Do television food commercials target children in germany?

Auteur(s) :
Effertz T., Wilcke AC.
Date :
Déc, 2011
Source(s) :
Adresse :
Institute for Commercial Law, University of Hamburg, Max Brauer Allee 60, D-22765 Hamburg, Germany.

Sommaire de l'article

OBJECTIVE: To examine whether the German food industry directs commercials for unhealthy products to children and whether self-administered voluntary restrictions on the promotion of less healthy foods (the EU Pledge) are effective to mitigate this exposure.

DESIGN: By analysing German data from television (TV) channels, advertised products were categorized and food products classified as core foods (healthy) and non-core foods (less healthy). Marketing techniques were documented. Food commercials were furthermore compared with commercials for toy products, and comparisons were made between advertising patterns before and after the EU Pledge.

SETTING: Data for ten German TV channels were recorded for two weekdays and two weekend days from 06.00 to 22.00 hours in 2007 and 2008. A second sample containing one weekday and one weekend day of three German TV channels was recorded again in 2010 for comparison in the same time period.

SUBJECTS: In total 16 062 advertisements from 2007-2008 and 2657 from 2010 were analysed.

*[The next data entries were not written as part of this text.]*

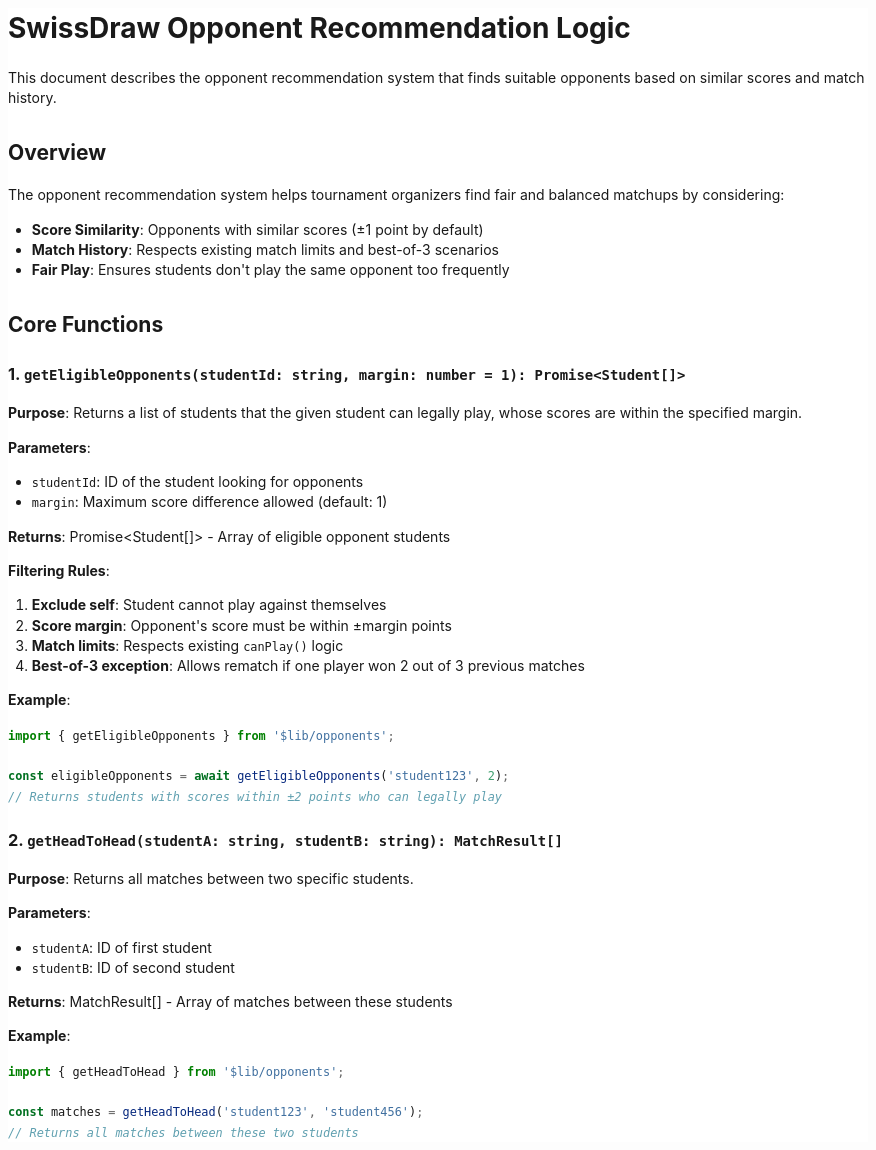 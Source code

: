 # SwissDraw Opponent Recommendation Logic

This document describes the opponent recommendation system that finds suitable opponents based on similar scores and match history.

## Overview

The opponent recommendation system helps tournament organizers find fair and balanced matchups by considering:
- **Score Similarity**: Opponents with similar scores (±1 point by default)
- **Match History**: Respects existing match limits and best-of-3 scenarios
- **Fair Play**: Ensures students don't play the same opponent too frequently

## Core Functions

### 1. `getEligibleOpponents(studentId: string, margin: number = 1): Promise<Student[]>`

**Purpose**: Returns a list of students that the given student can legally play, whose scores are within the specified margin.

**Parameters**:
- `studentId`: ID of the student looking for opponents
- `margin`: Maximum score difference allowed (default: 1)

**Returns**: Promise<Student[]> - Array of eligible opponent students

**Filtering Rules**:
1. **Exclude self**: Student cannot play against themselves
2. **Score margin**: Opponent's score must be within ±margin points
3. **Match limits**: Respects existing `canPlay()` logic
4. **Best-of-3 exception**: Allows rematch if one player won 2 out of 3 previous matches

**Example**:
```typescript
import { getEligibleOpponents } from '$lib/opponents';

const eligibleOpponents = await getEligibleOpponents('student123', 2);
// Returns students with scores within ±2 points who can legally play
```

### 2. `getHeadToHead(studentA: string, studentB: string): MatchResult[]`

**Purpose**: Returns all matches between two specific students.

**Parameters**:
- `studentA`: ID of first student
- `studentB`: ID of second student

**Returns**: MatchResult[] - Array of matches between these students

**Example**:
```typescript
import { getHeadToHead } from '$lib/opponents';

const matches = getHeadToHead('student123', 'student456');
// Returns all matches between these two students
```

RESULTS: In 2007-2008 19·9 % of TV commercials were for food products, of which 73 % were for non-core foods, 21 % for core foods and 6 % not classified. In three specified channels widely viewed by children and youth, 14·5 % of commercials were for food products, of which 88·2 % were for non-core foods. Commercials for unhealthy foods were broadcast significantly more often during children’s peak viewing and in children’s programmes, with a higher use of promotional characters and premiums than found in commercials for non-food products. In 2010, analysis of the three specified channels found that 18·5 % of commercials were for food products, of which 98·2 % were for non-core foods. While the use of premiums decreased compared with other commercials, the use of promotional characters in non-core food commercials increased, especially during children’s programmes.

CONCLUSIONS: Children in Germany are exposed to large numbers of food commercials. The exposure to commercials for non-core foods and the use of techniques attractive to children are widespread and appear to have remained unaffected by the announcement of the EU Pledge in December 2007. We conclude that the industry’s voluntary agreement has failed to fulfil its declared purpose.